Indian Kutiyattam dancer

Kalamandalam Girija is an Indian Kutiyattam dancer who is a recipient of Indian Government Award by Sangeet Natak Academy in the year 2021. She was trained by Natyakala Sarvabhouman Guru Painkulam Rama Chakyar, who played a key role in the renaissance of this genre of Indian Sanskrit Theatre & Dance. Girija was chosen by her Guru to be the first non-Nangiar student to learn Kutiyattam and she became the part of the history as the first Kutiyattam actress to perform the art outside the temple premises. She is an empanelled artist of the ICCR.

==Early life==
Kalamandalam Girija was born (1958) in Kadavallur, Thrissur district, Kerala, in a family who depended on temples for their livelihood. Girija's father Pakshiyil Narayanan Moosad was a Pathakam exponent and her mother Devaki Manayamma played Tiruvatirakkali. Girija was familiar with the stories from Ramayana and Mahabharata which helped her accept Kutiyattam. She joined the Kerala Kalamandalam in 1971, and successfully completed her Diploma and Post Diploma in Kutiyattam within 6 years and had further training with a scholarship from Ministry of Culture, India. Apart from Painkulam Rama Chakyar she was also trained by Kunjipillakutty Nangiaramma, P. K. Narayanan Nambyar and Sanskrit scholar Unnikrishnan Ilayath. Even during her period of study she was the recipient of rewards like Dr. K. N. Pisharoti Award, and Margi Award.

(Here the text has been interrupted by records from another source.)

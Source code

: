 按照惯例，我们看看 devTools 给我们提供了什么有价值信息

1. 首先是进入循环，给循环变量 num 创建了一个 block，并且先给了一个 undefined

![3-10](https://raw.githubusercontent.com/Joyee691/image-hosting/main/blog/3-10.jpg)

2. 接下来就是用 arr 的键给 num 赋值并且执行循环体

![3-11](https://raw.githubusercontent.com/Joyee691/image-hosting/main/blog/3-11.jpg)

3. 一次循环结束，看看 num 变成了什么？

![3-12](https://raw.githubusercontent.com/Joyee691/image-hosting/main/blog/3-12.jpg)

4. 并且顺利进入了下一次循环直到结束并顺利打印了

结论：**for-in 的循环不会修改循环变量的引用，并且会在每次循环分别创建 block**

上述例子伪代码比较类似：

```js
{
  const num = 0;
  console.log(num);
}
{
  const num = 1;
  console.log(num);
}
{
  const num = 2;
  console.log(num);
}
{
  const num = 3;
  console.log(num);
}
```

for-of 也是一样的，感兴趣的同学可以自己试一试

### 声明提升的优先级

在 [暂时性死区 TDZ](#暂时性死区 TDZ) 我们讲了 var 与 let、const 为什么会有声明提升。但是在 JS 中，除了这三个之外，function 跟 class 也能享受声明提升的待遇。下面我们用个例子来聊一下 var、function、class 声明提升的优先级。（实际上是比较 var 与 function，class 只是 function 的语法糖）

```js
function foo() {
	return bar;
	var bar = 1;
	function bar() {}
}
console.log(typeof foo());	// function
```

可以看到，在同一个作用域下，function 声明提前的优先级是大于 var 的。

Girija strengthened her name in Kutiyattam history in being the first artist to perform Nangiarkuttu outside the temples in 1984 at Kalamandalam. She has since performed internationally, and in India her stages of performance include the Sangeet Natak Akademi and Indian Council for Cultural Relations. She has influenced many of her students all over the globe to come to Kalamandalam and learn Kutiyattam and Nangiarkuttu. Her knowledge of the intrinsic acting techniques of Kutiyattam acquired during her training times in Kalamandalam kalari along with great actors like Kalamandalam Shivan Nambootiri and Kalamandalam Rama Chakyar add to her uniqueness as the only female artist in the history of Kutiyattam who is well versed both male and female characters of the art.

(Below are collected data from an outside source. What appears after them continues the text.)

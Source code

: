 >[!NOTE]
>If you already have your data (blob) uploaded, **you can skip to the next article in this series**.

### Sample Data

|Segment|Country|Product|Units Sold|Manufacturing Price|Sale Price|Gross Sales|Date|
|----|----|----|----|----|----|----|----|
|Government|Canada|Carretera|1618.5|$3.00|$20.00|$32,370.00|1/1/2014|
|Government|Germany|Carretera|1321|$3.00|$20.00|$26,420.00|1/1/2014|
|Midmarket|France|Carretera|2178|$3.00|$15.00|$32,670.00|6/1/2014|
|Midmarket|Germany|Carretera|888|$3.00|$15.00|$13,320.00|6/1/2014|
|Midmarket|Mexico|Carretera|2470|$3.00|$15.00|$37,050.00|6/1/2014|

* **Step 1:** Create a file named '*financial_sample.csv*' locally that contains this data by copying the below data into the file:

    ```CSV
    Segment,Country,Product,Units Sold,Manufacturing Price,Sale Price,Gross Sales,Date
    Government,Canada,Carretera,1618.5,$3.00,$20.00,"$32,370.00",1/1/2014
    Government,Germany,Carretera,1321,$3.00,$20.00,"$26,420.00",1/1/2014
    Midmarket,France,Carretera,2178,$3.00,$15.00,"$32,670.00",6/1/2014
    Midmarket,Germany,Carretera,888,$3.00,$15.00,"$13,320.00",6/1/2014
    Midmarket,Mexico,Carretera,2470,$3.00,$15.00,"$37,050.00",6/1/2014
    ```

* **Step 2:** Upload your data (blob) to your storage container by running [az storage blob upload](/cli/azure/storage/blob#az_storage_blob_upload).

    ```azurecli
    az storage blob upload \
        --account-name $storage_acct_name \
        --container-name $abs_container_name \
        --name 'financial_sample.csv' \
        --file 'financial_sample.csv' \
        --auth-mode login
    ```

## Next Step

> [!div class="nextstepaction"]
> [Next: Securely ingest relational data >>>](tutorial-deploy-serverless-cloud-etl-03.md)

In 2001, the Kerala Government awarded Girija the Kerala Sangeetha Nataka Akademi Award. She received the Painkulam Rama Chakyar Smaraka Award in 2008, Kerala Kalamandalam Award in 2009 Kalasagar Award in 2012, Kendra Sangeet Natak Academy Award in 2021, Keraleeya Nrutha Natya Puraskaram in 2026 & Sree Guruvayoorappam Kshetra Kala Puraskaram in 2026. She has choreographed Kutiyattam (plays like Venisamharam Act I - 2007, Balacharitam Act II- Bhagavathy Pravesham 2010, Naganandam Act IV- Parakkumkoothu- 2013, Veneesamharam 2015, Thapatheesamwaranam -Ozhukum Nangiar -2016 ), Swapanavasavadhatham- 2017, Naishadhanandaham- 2019 as well as Nangiarkoothus (like Gandharivilapam- 2005, Karnolpathi -2007, Madhavi -2010, Kaikaseeyam 2013).

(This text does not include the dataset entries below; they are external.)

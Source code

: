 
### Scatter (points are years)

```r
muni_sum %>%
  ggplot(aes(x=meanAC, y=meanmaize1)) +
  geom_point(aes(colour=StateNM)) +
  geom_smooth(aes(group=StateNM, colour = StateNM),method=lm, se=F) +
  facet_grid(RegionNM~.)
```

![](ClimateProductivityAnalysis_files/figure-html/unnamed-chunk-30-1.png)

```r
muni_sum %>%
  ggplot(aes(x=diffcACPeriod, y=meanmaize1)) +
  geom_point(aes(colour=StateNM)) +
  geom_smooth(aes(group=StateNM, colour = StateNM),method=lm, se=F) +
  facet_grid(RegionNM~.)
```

Girija has been working as Kutiyattam and Nangiarkuttu instructor at Kerala Kalamandalam since 1981 and now retired from official services in 2014 as the Head of the Department. She continues to be the "Guru" or main instructor of Mrunmaya Centre for Theatrical Research, with initiatives to disseminate the art of Koodiyattam and also serves as visiting faculty for various Indian and International Theatre departments. In 2016, she was re invited to Kerala Kalamandalam Deemed University of Art, Kerala as the Visiting Faculty Head for Kutiyattam Department where her skills as a teacher and a director would be utilized to develop Post Graduation and Research Students.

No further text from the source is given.